Set to be finalized in March, the recommendations from the National Security Commission on Artificial Intelligence urge intelligence agencies, the Department of Homeland Security, and the Federal Bureau of Investigation to review and mitigate such effects.
The recommendations call for the government to assess how AI is used in the national security context and the potential impact on privacy and civil rights, in order to ease public concerns over potential misuses of the technology.
The commission, led by former Google chairman Eric Schmidt, is advising Congress and the executive branch on using AI for national security purposes. Its work emphasizes the growing importance of AI, with a call to double annual spending on research and development to reach $32 billion a year by 2026.
Assessing Impacts
Alongside advances in technology, the recommendations signal a shift from AI principles to more procedural mechanisms, like impact assessments.
Impact assessments for AI could help get at the issue of bias in automated decision-making, which hasn’t traditionally been part of privacy law.
“Having a commission at this level focus on that problem is important,” said Justin Antonipillai, founder and chief executive of WireWheel, a firm that specializes in data privacy compliance. Antonipillai previously led international negotiations on data privacy and security during the Obama administration.
Federal agencies already conduct privacy impact assessments that are similar to those required of companies that must comply with European Union data protection rules. The assessments include looking at what kind of personal data is involved, what the data is used for, and how it’s protected.
Such assessments are often seen as box-checking exercises, according to Eric Horvitz, a commission member and chief scientific officer at Microsoft Corp.
“AI technologies that go from data to models to deployment require a new kind of impact assessment when it comes to privacy and civil liberties,” Horvitz said.
‘Black Box’
The commission acknowledges concerns that have been raised over a lack of transparency into AI’s use and impacts, which could affect public and political backing for the technology.
One challenge to convincing the public to trust AI is that its use isn’t always disclosed, according to John Davisson, senior counsel at the nonprofit Electronic Privacy Information Center. So publishing AI impact assessments could be a good “first step,” he said.

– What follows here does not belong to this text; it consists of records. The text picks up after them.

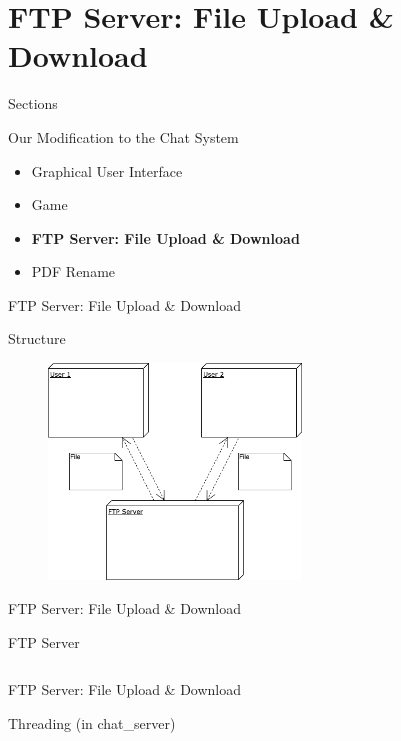 \documentclass[a4paper,10pt]{beamer}
\begin{document}
\section{FTP Server: File Upload \& Download}

\begin{frame}{Sections}
\begin{block}{Our Modification to the Chat System}
\begin{itemize}
		\item Graphical User Interface
		\item Game
		\item \textbf{FTP Server: File Upload \& Download}
		\item PDF Rename
		
\end{itemize}
\end{block}
\end{frame}

\begin{frame}{FTP Server: File Upload \& Download}
\begin{block}{Structure}
\begin{figure}[H]
    \includegraphics[width=0.6\textwidth]{Structure.png}
\end{figure}
\end{block}
\end{frame}

\begin{frame}{FTP Server: File Upload \& Download}
	\begin{block}{FTP Server}
	\inputminted[linenos]{python}{file_server.py}
	\end{block}
\end{frame}

\begin{frame}{FTP Server: File Upload \& Download}
	\begin{block}{Threading (in chat\_server)}
	\inputminted[linenos]{python}{threading.py}
	\end{block}
\end{frame}
\end{document}
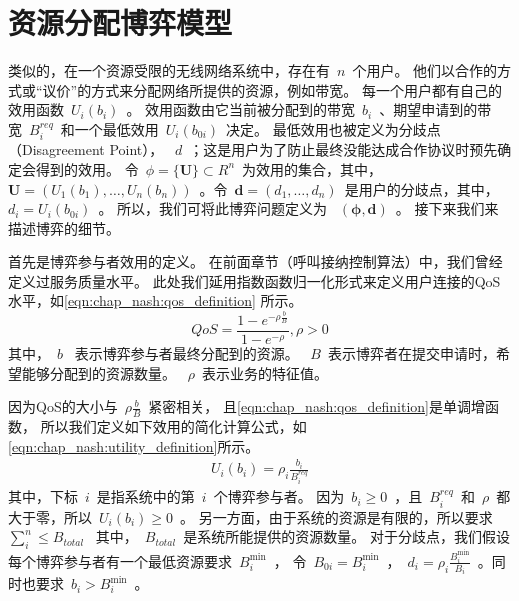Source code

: \section{资源分配博弈模型}
类似的，在一个资源受限的无线网络系统中，存在有~$n$~个用户。
他们以合作的方式或“议价”的方式来分配网络所提供的资源，例如带宽。
每一个用户都有自己的效用函数~$U_i(b_i)$~。
效用函数由它当前被分配到的带宽~$b_i$~、期望申请到的带宽~$B_i^{req}$~和一个最低效用~$U_i(b_{0i})$~决定。
最低效用也被定义为分歧点（Disagreement Point）， ~$d$~；这是用户为了防止最终没能达成合作协议时预先确定会得到的效用。
令~$\phi = \{ \mathbf{U} \} \subset R^n$~为效用的集合，其中，~$\mathbf{U} =(U_1(b_1), \ldots, U_n(b_n))$~。令~$\mathbf{d} = (d_1, \ldots, d_n)$~是用户的分歧点，其中，~$d_i = U_i(b_{0i})$~。
所以，我们可将此博弈问题定义为 ~$(\mathbf{\phi,d})$~。
接下来我们来描述博弈的细节。

首先是博弈参与者效用的定义。
在前面章节（呼叫接纳控制算法）中，我们曾经定义过服务质量水平。
此处我们延用指数函数归一化形式来定义用户连接的QoS水平，如\eqref{eqn:chap_nash:qos_definition} 所示。
\begin{equation}
QoS = \frac{1- e^{-\rho \frac{b}{B} }}{1-e^{-\rho}}, \rho > 0
\label{eqn:chap_nash:qos_definition}
\end{equation}
其中，~$b$~ 表示博弈参与者最终分配到的资源。
~$B$~表示博弈者在提交申请时，希望能够分配到的资源数量。
~$\rho$~表示业务的特征值。

因为QoS的大小与~$\rho \frac{b}{B}$~紧密相关，
且\eqref{eqn:chap_nash:qos_definition}是单调增函数，
所以我们定义如下效用的简化计算公式，如 \eqref{eqn:chap_nash:utility_definition}所示。
\begin{align}
    U_i(b_i) = \rho_i \frac{b_i}{B_i^{req}}
    \label{eqn:chap_nash:utility_definition}
\end{align}
其中，下标~$i$~是指系统中的第~$i$~个博弈参与者。
因为~$b_i\ge 0$~，且~$B_i^{req}$~和~$\rho$~都大于零，所以~$U_i(b_i)\ge0$~。
另一方面，由于系统的资源是有限的，所以要求~$\sum_i^n \le B_{total}$~
其中，~$B_{total}$~是系统所能提供的资源数量。
对于分歧点，我们假设每个博弈参与者有一个最低资源要求~$B_i^{\min}$~，
令~$B_{0i} = B_i^{\min} $~，~$d_i = \rho_i \frac{B_i^{\min}}{B_i}$~。同时也要求~$b_i > B_i^{\min}$~。

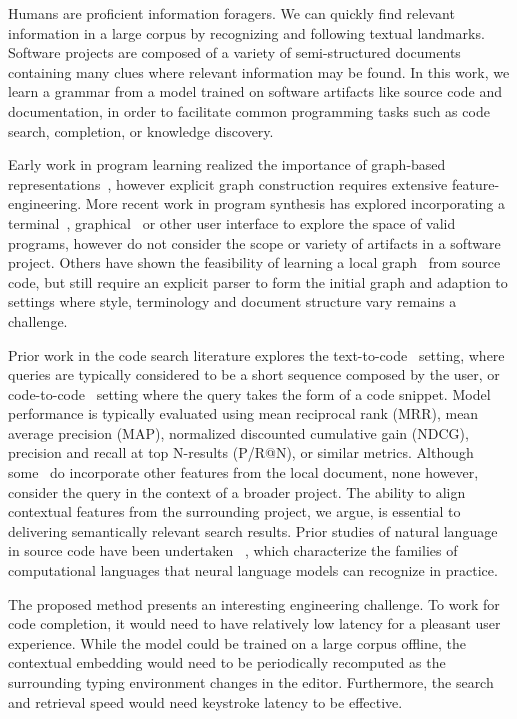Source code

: \documentclass[10pt]{article}
\begin{document}
Humans are proficient information foragers. We can quickly find relevant information in a large corpus by recognizing and following textual landmarks. Software projects are composed of a variety of semi-structured documents containing many clues where relevant information may be found. In this work, we learn a grammar from a model trained on software artifacts like source code and documentation, in order to facilitate common programming tasks such as code search, completion, or knowledge discovery.

Early work in program learning realized the importance of graph-based representations~\cite{allamanis2017learning}, however explicit graph construction requires extensive feature-engineering. More recent work in program synthesis has explored incorporating a terminal~\cite{ellis2019write}, graphical~\cite{walke2020learning} or other user interface to explore the space of valid programs, however do not consider the scope or variety of artifacts in a software project. Others have shown the feasibility of learning a local graph~\cite{johnson2020learning} from source code, but still require an explicit parser to form the initial graph and adaption to settings where style, terminology and document structure vary remains a challenge.

Prior work in the code search literature explores the text-to-code~\cite{husain2019codesearchnet} setting, where queries are typically considered to be a short sequence composed by the user, or code-to-code~\cite{kim2018facoy} setting where the query takes the form of a code snippet. Model performance is typically evaluated using mean reciprocal rank (MRR), mean average precision (MAP), normalized discounted cumulative gain (NDCG), precision and recall at top N-results (P/R@N), or similar metrics. Although some~\cite{asyrofi2020ausearch} do incorporate other features from the local document, none however, consider the query in the context of a broader project. The ability to align contextual features from the surrounding project, we argue, is essential to delivering semantically relevant search results. Prior studies of natural language in source code have been undertaken ~\cite{weiss2018practical, chirkova2020empirical, chen2021evaluating}, which characterize the families of computational languages that neural language models can recognize in practice.

The proposed method presents an interesting engineering challenge. To work for code completion, it would need to have relatively low latency for a pleasant user experience. While the model could be trained on a large corpus offline, the contextual embedding would need to be periodically recomputed as the surrounding typing environment changes in the editor. Furthermore, the search and retrieval speed would need keystroke latency to be effective.
\end{document}

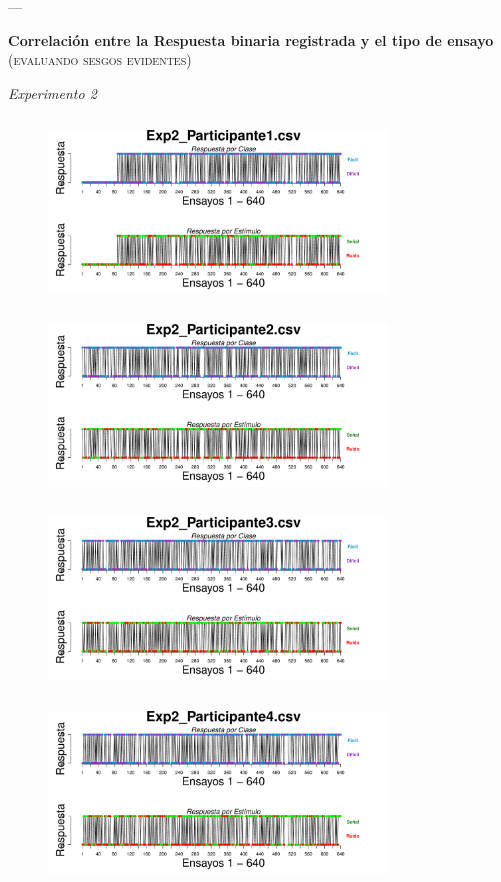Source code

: \documentclass[a4paper ]{article}
\begin{document}
---
\vspace{3mm}
\begin{center}
{\LARGE \textbf{Correlación entre la Respuesta binaria registrada y el tipo de ensayo}}\\
{\small \textsc{(evaluando sesgos evidentes)}}\\
\smallskip
\end{center}
\begin{center}
{\LARGE \textit{Experimento 2}}\\
\end{center}
\vspace{3mm}
\begin{figure}[th]
\centering
\includegraphics[width=9cm, height=5cm]{Figures/BiasResp_Exp2_P1} \includegraphics[width=9cm, height=5cm]{Figures/BiasResp_Exp2_P2} 
\includegraphics[width=9cm, height=5cm]{Figures/BiasResp_Exp2_P3} \includegraphics[width=9cm, height=5cm]{Figures/BiasResp_Exp2_P4} 

\end{figure}
\end{document}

“That makes the argument for transparency,” Davisson said.
DHS and the FBI should review whether people are given enough notice that AI is used in decision-making and whether AI systems can be audited to trace how they arrived at a decision, if it’s contested, according to the commission’s report. Such audits would seek to get at a so-called “black box” problem with AI, because it can be hard to tell how the technology makes decisions.
These recommendations are part of a proposed system of redress for people impacted by AI errors, whether they are denied a visa or placed on a no-fly list, for example. Concerns have been raised about AI such as facial recognition being used to press criminal charges and potentially lead to an improper arrest.
The commission is urging the U.S. attorney general to issue guidance on AI and due process under the law, so that people have the right to challenge a decision made against them.
Civil Rights
The commission’s report also calls for a task force focused on the privacy and civil liberties implications of AI to review current policy and pinpoint any “legal gaps” for existing and emerging technologies.
“There’s this tension, as in almost any technological development, between concerns about the misuse of technology and people that are saying we’re behind,” said Tom Stefanick, a visiting fellow in the foreign policy program at the Brookings Institution.
The commission is seeking a larger role for the Privacy and Civil Liberties Oversight Board, which is tasked with making sure the federal government’s efforts to prevent terrorism are balanced with the need to protect privacy and civil liberties.
“Looking at the civil rights implications of AI is important,” said James Lewis, a former government official who’s now a senior vice president and director of a technology program at the Center for Strategic and International Studies. “That’s going to condition some of the political acceptance of how comfortable people feel using this technology.”
The board should be given more visibility and technical insight into AI systems such as surveillance used for intelligence purposes and facial recognition used in security for air travel, according to the recommendations.